SUPPLIED INFORMATION |
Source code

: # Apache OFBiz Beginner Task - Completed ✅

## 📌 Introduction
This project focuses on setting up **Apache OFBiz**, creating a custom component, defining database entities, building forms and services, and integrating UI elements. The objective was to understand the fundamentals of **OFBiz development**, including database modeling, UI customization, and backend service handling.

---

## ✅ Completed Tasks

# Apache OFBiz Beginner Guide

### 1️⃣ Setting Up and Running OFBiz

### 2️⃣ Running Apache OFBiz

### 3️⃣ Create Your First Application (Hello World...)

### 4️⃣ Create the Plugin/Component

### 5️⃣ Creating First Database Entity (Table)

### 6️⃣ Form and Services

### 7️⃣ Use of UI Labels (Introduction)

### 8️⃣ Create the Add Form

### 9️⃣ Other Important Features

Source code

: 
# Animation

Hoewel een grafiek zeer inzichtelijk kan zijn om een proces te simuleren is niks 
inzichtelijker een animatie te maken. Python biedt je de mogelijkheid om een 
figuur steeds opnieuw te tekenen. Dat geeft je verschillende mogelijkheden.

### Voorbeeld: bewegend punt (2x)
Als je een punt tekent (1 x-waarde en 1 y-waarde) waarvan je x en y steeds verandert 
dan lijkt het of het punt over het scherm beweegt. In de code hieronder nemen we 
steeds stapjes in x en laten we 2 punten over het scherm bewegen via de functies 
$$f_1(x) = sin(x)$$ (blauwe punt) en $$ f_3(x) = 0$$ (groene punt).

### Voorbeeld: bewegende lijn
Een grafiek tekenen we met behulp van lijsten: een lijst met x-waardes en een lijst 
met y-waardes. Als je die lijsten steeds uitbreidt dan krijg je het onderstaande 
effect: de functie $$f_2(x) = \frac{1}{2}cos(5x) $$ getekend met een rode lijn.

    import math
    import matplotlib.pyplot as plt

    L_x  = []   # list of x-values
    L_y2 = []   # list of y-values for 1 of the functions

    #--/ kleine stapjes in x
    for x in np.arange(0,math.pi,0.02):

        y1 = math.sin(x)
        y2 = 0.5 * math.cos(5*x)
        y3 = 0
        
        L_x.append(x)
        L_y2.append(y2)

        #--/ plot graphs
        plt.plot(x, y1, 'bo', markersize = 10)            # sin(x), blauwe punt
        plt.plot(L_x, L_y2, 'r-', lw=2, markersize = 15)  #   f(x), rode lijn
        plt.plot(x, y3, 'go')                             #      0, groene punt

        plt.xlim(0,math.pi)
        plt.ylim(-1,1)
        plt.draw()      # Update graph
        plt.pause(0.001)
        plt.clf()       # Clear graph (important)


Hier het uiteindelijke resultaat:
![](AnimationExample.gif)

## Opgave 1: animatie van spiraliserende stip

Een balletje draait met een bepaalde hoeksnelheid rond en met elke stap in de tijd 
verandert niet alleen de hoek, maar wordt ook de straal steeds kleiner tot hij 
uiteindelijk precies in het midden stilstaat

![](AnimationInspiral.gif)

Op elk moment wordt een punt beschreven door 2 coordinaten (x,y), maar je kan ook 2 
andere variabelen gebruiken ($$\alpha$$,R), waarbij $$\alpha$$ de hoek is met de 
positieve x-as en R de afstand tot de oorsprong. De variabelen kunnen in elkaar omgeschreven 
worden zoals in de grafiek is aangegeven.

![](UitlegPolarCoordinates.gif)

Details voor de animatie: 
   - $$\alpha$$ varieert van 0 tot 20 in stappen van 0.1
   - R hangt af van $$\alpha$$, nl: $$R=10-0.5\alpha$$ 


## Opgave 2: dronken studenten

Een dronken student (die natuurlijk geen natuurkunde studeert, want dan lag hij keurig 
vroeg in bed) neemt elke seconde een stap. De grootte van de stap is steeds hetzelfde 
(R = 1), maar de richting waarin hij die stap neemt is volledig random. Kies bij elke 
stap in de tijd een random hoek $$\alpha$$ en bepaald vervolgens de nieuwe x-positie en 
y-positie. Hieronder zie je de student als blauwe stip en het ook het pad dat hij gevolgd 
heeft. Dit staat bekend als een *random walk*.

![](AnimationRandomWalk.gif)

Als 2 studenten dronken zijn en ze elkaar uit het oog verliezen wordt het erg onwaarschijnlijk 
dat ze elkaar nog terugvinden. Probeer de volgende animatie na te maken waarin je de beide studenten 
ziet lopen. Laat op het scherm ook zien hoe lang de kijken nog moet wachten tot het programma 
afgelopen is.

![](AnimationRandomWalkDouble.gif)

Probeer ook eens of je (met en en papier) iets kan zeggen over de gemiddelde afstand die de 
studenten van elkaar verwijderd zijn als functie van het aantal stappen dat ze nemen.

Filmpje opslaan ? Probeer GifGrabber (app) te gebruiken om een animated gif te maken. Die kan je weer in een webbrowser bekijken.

INSTRUCTIONS TO FOLLOW | Reproduce each entry above character for character.

ANSWER FOR THIS EXERCISE |
Source code

: # Apache OFBiz Beginner Task - Completed ✅

## 📌 Introduction
This project focuses on setting up **Apache OFBiz**, creating a custom component, defining database entities, building forms and services, and integrating UI elements. The objective was to understand the fundamentals of **OFBiz development**, including database modeling, UI customization, and backend service handling.

---

## ✅ Completed Tasks

# Apache OFBiz Beginner Guide

### 1️⃣ Setting Up and Running OFBiz

### 2️⃣ Running Apache OFBiz

### 3️⃣ Create Your First Application (Hello World...)

### 4️⃣ Create the Plugin/Component

### 5️⃣ Creating First Database Entity (Table)

### 6️⃣ Form and Services

### 7️⃣ Use of UI Labels (Introduction)

### 8️⃣ Create the Add Form

### 9️⃣ Other Important Features

Source code

: 
# Animation

Hoewel een grafiek zeer inzichtelijk kan zijn om een proces te simuleren is niks 
inzichtelijker een animatie te maken. Python biedt je de mogelijkheid om een 
figuur steeds opnieuw te tekenen. Dat geeft je verschillende mogelijkheden.

### Voorbeeld: bewegend punt (2x)
Als je een punt tekent (1 x-waarde en 1 y-waarde) waarvan je x en y steeds verandert 
dan lijkt het of het punt over het scherm beweegt. In de code hieronder nemen we 
steeds stapjes in x en laten we 2 punten over het scherm bewegen via de functies 
$$f_1(x) = sin(x)$$ (blauwe punt) en $$ f_3(x) = 0$$ (groene punt).

### Voorbeeld: bewegende lijn
Een grafiek tekenen we met behulp van lijsten: een lijst met x-waardes en een lijst 
met y-waardes. Als je die lijsten steeds uitbreidt dan krijg je het onderstaande 
effect: de functie $$f_2(x) = \frac{1}{2}cos(5x) $$ getekend met een rode lijn.

    import math
    import matplotlib.pyplot as plt

    L_x  = []   # list of x-values
    L_y2 = []   # list of y-values for 1 of the functions

    #--/ kleine stapjes in x
    for x in np.arange(0,math.pi,0.02):

        y1 = math.sin(x)
        y2 = 0.5 * math.cos(5*x)
        y3 = 0
        
        L_x.append(x)
        L_y2.append(y2)

        #--/ plot graphs
        plt.plot(x, y1, 'bo', markersize = 10)            # sin(x), blauwe punt
        plt.plot(L_x, L_y2, 'r-', lw=2, markersize = 15)  #   f(x), rode lijn
        plt.plot(x, y3, 'go')                             #      0, groene punt

        plt.xlim(0,math.pi)
        plt.ylim(-1,1)
        plt.draw()      # Update graph
        plt.pause(0.001)
        plt.clf()       # Clear graph (important)


Hier het uiteindelijke resultaat:
![](AnimationExample.gif)

## Opgave 1: animatie van spiraliserende stip

Een balletje draait met een bepaalde hoeksnelheid rond en met elke stap in de tijd 
verandert niet alleen de hoek, maar wordt ook de straal steeds kleiner tot hij 
uiteindelijk precies in het midden stilstaat

![](AnimationInspiral.gif)

Op elk moment wordt een punt beschreven door 2 coordinaten (x,y), maar je kan ook 2 
andere variabelen gebruiken ($$\alpha$$,R), waarbij $$\alpha$$ de hoek is met de 
positieve x-as en R de afstand tot de oorsprong. De variabelen kunnen in elkaar omgeschreven 
worden zoals in de grafiek is aangegeven.

![](UitlegPolarCoordinates.gif)

Details voor de animatie: 
   - $$\alpha$$ varieert van 0 tot 20 in stappen van 0.1
   - R hangt af van $$\alpha$$, nl: $$R=10-0.5\alpha$$ 


## Opgave 2: dronken studenten

Een dronken student (die natuurlijk geen natuurkunde studeert, want dan lag hij keurig 
vroeg in bed) neemt elke seconde een stap. De grootte van de stap is steeds hetzelfde 
(R = 1), maar de richting waarin hij die stap neemt is volledig random. Kies bij elke 
stap in de tijd een random hoek $$\alpha$$ en bepaald vervolgens de nieuwe x-positie en 
y-positie. Hieronder zie je de student als blauwe stip en het ook het pad dat hij gevolgd 
heeft. Dit staat bekend als een *random walk*.

![](AnimationRandomWalk.gif)

Als 2 studenten dronken zijn en ze elkaar uit het oog verliezen wordt het erg onwaarschijnlijk 
dat ze elkaar nog terugvinden. Probeer de volgende animatie na te maken waarin je de beide studenten 
ziet lopen. Laat op het scherm ook zien hoe lang de kijken nog moet wachten tot het programma 
afgelopen is.

![](AnimationRandomWalkDouble.gif)

Probeer ook eens of je (met en en papier) iets kan zeggen over de gemiddelde afstand die de 
studenten van elkaar verwijderd zijn als functie van het aantal stappen dat ze nemen.

Filmpje opslaan ? Probeer GifGrabber (app) te gebruiken om een animated gif te maken. Die kan je weer in een webbrowser bekijken.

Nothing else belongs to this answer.